O Senado aprovou um Projeto de Lei que prorroga o prazo de entrega do Imposto de Renda da Pessoa Física (IRPF) referente ao ano de 2020. Com a alteração, o prazo passou de 30 de abril para 31 de julho. O projeto ainda passará por análise da Câmara dos Deputados, mas muitos contribuintes já iniciaram o processo de declaração.  Antes de iniciar o processo, é importante se informar bem e procurar um contador, a fim de evitar complicações com a Receita Federal. 

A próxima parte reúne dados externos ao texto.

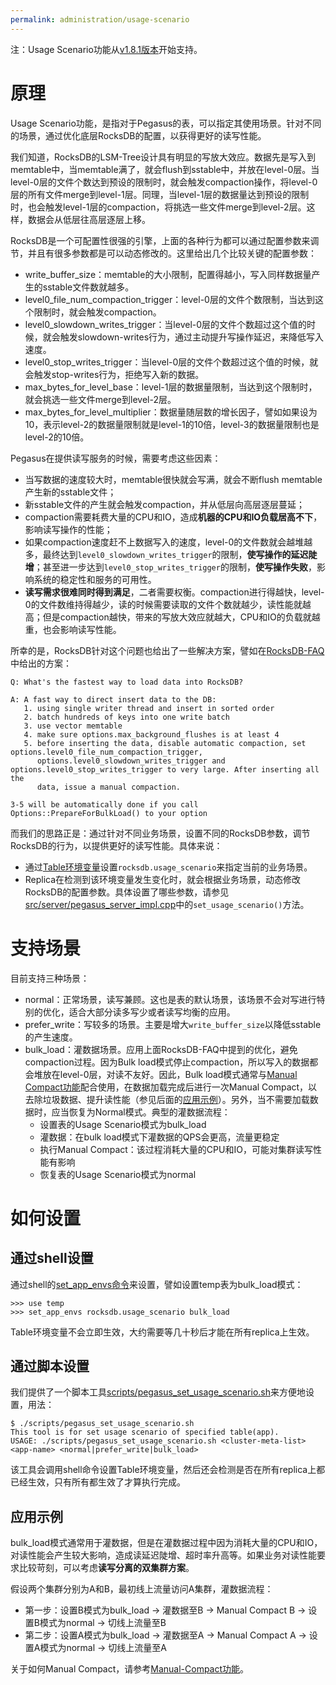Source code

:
 ```yaml
---
permalink: administration/usage-scenario
---
```


注：Usage Scenario功能从[v1.8.1版本](https://github.com/XiaoMi/pegasus/releases/tag/v1.8.1)开始支持。

# 原理
Usage Scenario功能，是指对于Pegasus的表，可以指定其使用场景。针对不同的场景，通过优化底层RocksDB的配置，以获得更好的读写性能。

我们知道，RocksDB的LSM-Tree设计具有明显的写放大效应。数据先是写入到memtable中，当memtable满了，就会flush到sstable中，并放在level-0层。当level-0层的文件个数达到预设的限制时，就会触发compaction操作，将level-0层的所有文件merge到level-1层。同理，当level-1层的数据量达到预设的限制时，也会触发level-1层的compaction，将挑选一些文件merge到level-2层。这样，数据会从低层往高层逐层上移。

RocksDB是一个可配置性很强的引擎，上面的各种行为都可以通过配置参数来调节，并且有很多参数都是可以动态修改的。这里给出几个比较关键的配置参数：
* write_buffer_size：memtable的大小限制，配置得越小，写入同样数据量产生的sstable文件数就越多。
* level0_file_num_compaction_trigger：level-0层的文件个数限制，当达到这个限制时，就会触发compaction。
* level0_slowdown_writes_trigger：当level-0层的文件个数超过这个值的时候，就会触发slowdown-writes行为，通过主动提升写操作延迟，来降低写入速度。
* level0_stop_writes_trigger：当level-0层的文件个数超过这个值的时候，就会触发stop-writes行为，拒绝写入新的数据。
* max_bytes_for_level_base：level-1层的数据量限制，当达到这个限制时，就会挑选一些文件merge到level-2层。
* max_bytes_for_level_multiplier：数据量随层数的增长因子，譬如如果设为10，表示level-2的数据量限制就是level-1的10倍，level-3的数据量限制也是level-2的10倍。

Pegasus在提供读写服务的时候，需要考虑这些因素：
* 当写数据的速度较大时，memtable很快就会写满，就会不断flush memtable产生新的sstable文件；
* 新sstable文件的产生就会触发compaction，并从低层向高层逐层蔓延；
* compaction需要耗费大量的CPU和IO，造成**机器的CPU和IO负载居高不下**，影响读写操作的性能；
* 如果compaction速度赶不上数据写入的速度，level-0的文件数就会越堆越多，最终达到`level0_slowdown_writes_trigger`的限制，**使写操作的延迟陡增**；甚至进一步达到`level0_stop_writes_trigger`的限制，**使写操作失败**，影响系统的稳定性和服务的可用性。
* **读写需求很难同时得到满足**，二者需要权衡。compaction进行得越快，level-0的文件数维持得越少，读的时候需要读取的文件个数就越少，读性能就越高；但是compaction越快，带来的写放大效应就越大，CPU和IO的负载就越重，也会影响读写性能。

所幸的是，RocksDB针对这个问题也给出了一些解决方案，譬如在[RocksDB-FAQ](https://github.com/facebook/rocksdb/wiki/RocksDB-FAQ)中给出的方案：
```
Q: What's the fastest way to load data into RocksDB?

A: A fast way to direct insert data to the DB:
   1. using single writer thread and insert in sorted order
   2. batch hundreds of keys into one write batch
   3. use vector memtable
   4. make sure options.max_background_flushes is at least 4
   5. before inserting the data, disable automatic compaction, set options.level0_file_num_compaction_trigger, 
      options.level0_slowdown_writes_trigger and options.level0_stop_writes_trigger to very large. After inserting all the 
      data, issue a manual compaction.
 
3-5 will be automatically done if you call Options::PrepareForBulkLoad() to your option
```

而我们的思路正是：通过针对不同业务场景，设置不同的RocksDB参数，调节RocksDB的行为，以提供更好的读写性能。具体来说：
* 通过[Table环境变量](table-env)设置`rocksdb.usage_scenario`来指定当前的业务场景。
* Replica在检测到该环境变量发生变化时，就会根据业务场景，动态修改RocksDB的配置参数。具体设置了哪些参数，请参见[src/server/pegasus_server_impl.cpp](https://github.com/XiaoMi/pegasus/blob/master/src/server/pegasus_server_impl.cpp)中的`set_usage_scenario()`方法。

# 支持场景

目前支持三种场景：
* normal：正常场景，读写兼顾。这也是表的默认场景，该场景不会对写进行特别的优化，适合大部分读多写少或者读写均衡的应用。
* prefer_write：写较多的场景。主要是增大`write_buffer_size`以降低sstable的产生速度。
* bulk_load：灌数据场景。应用上面RocksDB-FAQ中提到的优化，避免compaction过程。因为Bulk load模式停止compaction，所以写入的数据都会堆放在level-0层，对读不友好。因此，Bulk load模式通常与[Manual Compact功能](manual-compact)配合使用，在数据加载完成后进行一次Manual Compact，以去除垃圾数据、提升读性能（参见后面的[应用示例](#应用示例)）。另外，当不需要加载数据时，应当恢复为Normal模式。典型的灌数据流程：
  * 设置表的Usage Scenario模式为bulk_load
  * 灌数据：在bulk load模式下灌数据的QPS会更高，流量更稳定
  * 执行Manual Compact：该过程消耗大量的CPU和IO，可能对集群读写性能有影响
  * 恢复表的Usage Scenario模式为normal

# 如何设置
## 通过shell设置
通过shell的[set_app_envs命令](/overview/shell#set_app_envs)来设置，譬如设置temp表为bulk_load模式：
```
>>> use temp
>>> set_app_envs rocksdb.usage_scenario bulk_load
```

Table环境变量不会立即生效，大约需要等几十秒后才能在所有replica上生效。

## 通过脚本设置
我们提供了一个脚本工具[scripts/pegasus_set_usage_scenario.sh](https://github.com/XiaoMi/pegasus/blob/master/scripts/pegasus_set_usage_scenario.sh)来方便地设置，用法：
```
$ ./scripts/pegasus_set_usage_scenario.sh   
This tool is for set usage scenario of specified table(app).
USAGE: ./scripts/pegasus_set_usage_scenario.sh <cluster-meta-list> <app-name> <normal|prefer_write|bulk_load>
```

该工具会调用shell命令设置Table环境变量，然后还会检测是否在所有replica上都已经生效，只有所有都生效了才算执行完成。

## 应用示例

bulk_load模式通常用于灌数据，但是在灌数据过程中因为消耗大量的CPU和IO，对读性能会产生较大影响，造成读延迟陡增、超时率升高等。如果业务对读性能要求比较苛刻，可以考虑**读写分离的双集群方案**。

假设两个集群分别为A和B，最初线上流量访问A集群，灌数据流程：
* 第一步：​设置B模式为bulk_load -> 灌数据至B -> Manual Compact B -> 设置B模式为normal​​ -> 切线上流量至B
* 第二步：设置A模式为bulk_load -> 灌数据至A -> Manual Compact A -> 设置A模式为normal -> 切线上流量至A

关于如何Manual Compact，请参考[Manual-Compact功能](manual-compact)。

E um dos maiores questionamentos na hora de declarar o IR é em relação ao imóvel financiado. Se o contribuinte financiou um imóvel no último ano, ele é obrigado a declarar o bem. Este passo serve para comprovar que a aquisição do bem obedeceu aos trâmites legais. Para tirar algumas dúvidas, a fintech de crédito imobiliário, CrediHome, separou algumas dicas para que o contribuinte compreenda  o que levar em consideração na hora de prestar contas ao leão.

Quem deve declarar o imposto de renda?

Antes de tudo, é importante saber se o contribuinte se enquadra entre as pessoas físicas que precisam declarar o Imposto de Renda. Os critérios da Receita Federal para a Declaração 2021 são:
 

  • Ter recebido mais de R$ 28.559,70 em rendimentos tributáveis, como salários, aluguéis, pensão, INSS e outros; 
  • Ter recebido mais de R$ 40 mil em rendimentos isentos e não tributáveis ou tributáveis na fonte (herança, indenização trabalhista, loterias, 13º salário, etc); 
  • Possuir bens com valor total maior que R$ 300 mil (além de seu imóvel, aqui também pode entrar seu carro ou outro bem de alto valor);
     

Depois de saber se o contribuinte atende os critérios de declaração, é preciso seguir os seguintes passos para declarar o financiamento imobiliário no Imposto de Renda. 
 

  1. Antes de tudo, é preciso baixar o programa adequado pelo site da Receita:
  2. Vá até a aba “Bens e Direitos” do formulário da Receita Federal;
  3. Escolha o código do bem referente ao seu financiamento. Use o código 11 para apartamento ou 12 para casa;
  4. No campo “Discriminação” descreva as informações do financiamento, como:
  • a forma de pagamento;
  • o valor pago na entrada;
  •  quanto você usou do seu FGTS (se for o caso);
  •  o valor financiado;
  •  número de parcelas;
  •  linha de crédito;
  •  o ITBI (Imposto de Transmissão de Bens Imóveis);
  • os valores correspondentes aos juros do financiamento;
  • a taxa de corretagem da negociação.
     

São informações importantes para assegurar à receita que a sua compra seguiu todas as regras. É importante lembrar que o financiamento não deve ser lançado como uma dívida no Imposto de Renda, por isso é preciso discriminar o que já foi pago e o que está parcelado.
 

Depois, separe os valores já pagos do financiamento na declaração para indicar o somatório quitado naquele ano. Dessa forma, no ano seguinte você só precisará fazer as atualizações sobre o financiamento imobiliário, indicando as parcelas pagas no ano em questão.
 

Evite um erro comum: saiba o valor de imóvel que deve ser declarado
 

Se a declaração do Imposto de Renda é anual, a Receita Federal deseja saber o que você gastou efetivamente naquele período, independente do tempo de financiamento. O certo, portanto, é declarar o valor pago até 31 de dezembro do ano anterior.
 

Por não se atentarem a essa informação, muitos contribuintes cometem o erro de declarar o valor total do financiamento imobiliário. Atenção a este detalhe para você não cometer este erro, comum em muitas declarações de financiamento imobiliário.